The Python standard library's pickle page:
The pickle serialization format is guaranteed to be backwards compatible across Python releases provided a compatible pickle protocol is chosen and pickling and unpickling code deals with Python 2 to Python 3 type differences if your data is crossing that unique breaking change language boundary.
Most python data can also be stored in the json format. I haven't used this format much myself, but dawg
recommends it. Like the CSV and tab-delimited format I recommend for Pandas, the json format is a plain-text format that is very stable.

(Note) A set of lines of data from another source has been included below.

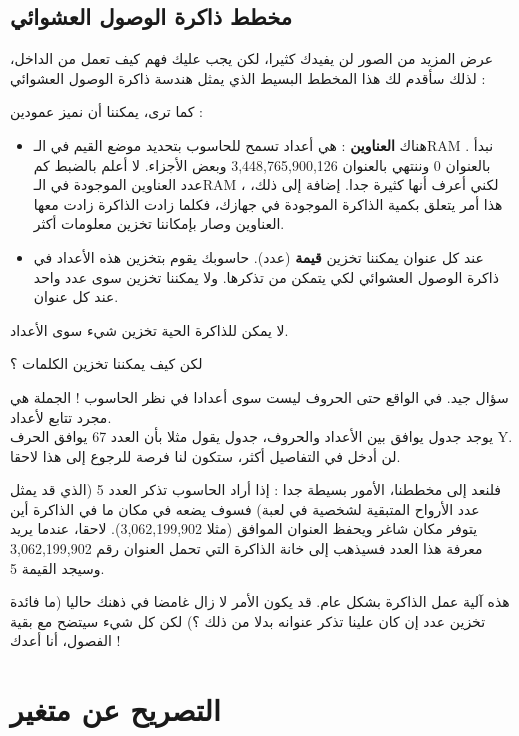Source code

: \subsection{مخطط ذاكرة الوصول العشوائي}

عرض المزيد من الصور لن يفيدك كثيرا، لكن يجب عليك فهم كيف تعمل من الداخل، لذلك سأقدم لك هذا المخطط البسيط الذي يمثل هندسة ذاكرة الوصول العشوائي :


كما ترى، يمكننا أن نميز عمودين :

\begin{itemize}
  \item هناك
\textbf{العناوين}
: هي أعداد تسمح للحاسوب بتحديد موضع القيم في الـ\textenglish{RAM}
. نبدأ بالعنوان 0 وننتهي بالعنوان 3,448,765,900,126 وبعض الأجزاء. لا أعلم بالضبط كم عدد العناوين الموجودة في الـ\textenglish{RAM}
، لكني أعرف أنها كثيرة جدا. إضافة إلى ذلك، هذا أمر يتعلق بكمية الذاكرة الموجودة في جهازك، فكلما زادت الذاكرة زادت معها العناوين وصار بإمكاننا تخزين معلومات أكثر.
  \item عند كل عنوان يمكننا تخزين
\textbf{قيمة}
(عدد). حاسوبك يقوم بتخزين هذه الأعداد في ذاكرة الوصول العشوائي لكي يتمكن من تذكرها. ولا يمكننا تخزين سوى عدد واحد عند كل عنوان.
\end{itemize}

لا يمكن للذاكرة الحية تخزين شيء سوى الأعداد.

\begin{question}
  لكن كيف يمكننا تخزين الكلمات ؟
\end{question}

سؤال جيد. في الواقع حتى الحروف ليست سوى أعدادا في نظر الحاسوب ! الجملة هي مجرد تتابع لأعداد.\\
يوجد جدول يوافق بين الأعداد والحروف، جدول يقول مثلا بأن العدد 67 يوافق الحرف
\textenglish{Y}.
لن أدخل في التفاصيل أكثر، ستكون لنا فرصة للرجوع إلى هذا لاحقا.

فلنعد إلى مخططنا، الأمور بسيطة جدا : إذا أراد الحاسوب تذكر العدد 5 (الذي قد يمثل عدد الأرواح المتبقية لشخصية في لعبة) فسوف يضعه في مكان ما في الذاكرة أين يتوفر مكان شاغر ويحفظ العنوان الموافق (مثلا 3,062,199,902). لاحقا، عندما يريد معرفة هذا العدد فسيذهب إلى خانة الذاكرة التي تحمل العنوان رقم 3,062,199,902 وسيجد القيمة 5.

هذه آلية عمل الذاكرة بشكل عام. قد يكون الأمر لا زال غامضا في ذهنك حاليا (ما فائدة تخزين عدد إن كان علينا تذكر عنوانه بدلا من ذلك ؟) لكن كل شيء سيتضح مع بقية الفصول، أنا أعدك !

\section{التصريح عن متغير}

Numpy arrays can be stored in the .npy or .npz numpy formats. The npy format is a very simple format that stores a single numpy array. I imagine it would be easy to read this format in any language. The npz format allows the storing of multiple arrays in the same file. Adapted from the docs,
x = np.arange(10)
np.save('example.npy',x)
y = np.load('example.npy')
If the integrity of the file being loaded is not guaranteed, be sure to use allow_pickle=False
to avoid arbitrary code execution.
Pandas dataframes can be stored in a variety of formats. As I wrote in a previous answer, Pandas offers a wide variety of formats. For small datasets, I find plaintext file formats such as CSV and tab-delimited to work well for most purposes. These formats are readable in a wide variety of languages and I have had no issues in working in a bilingual R and Python environment where both environments read from these files.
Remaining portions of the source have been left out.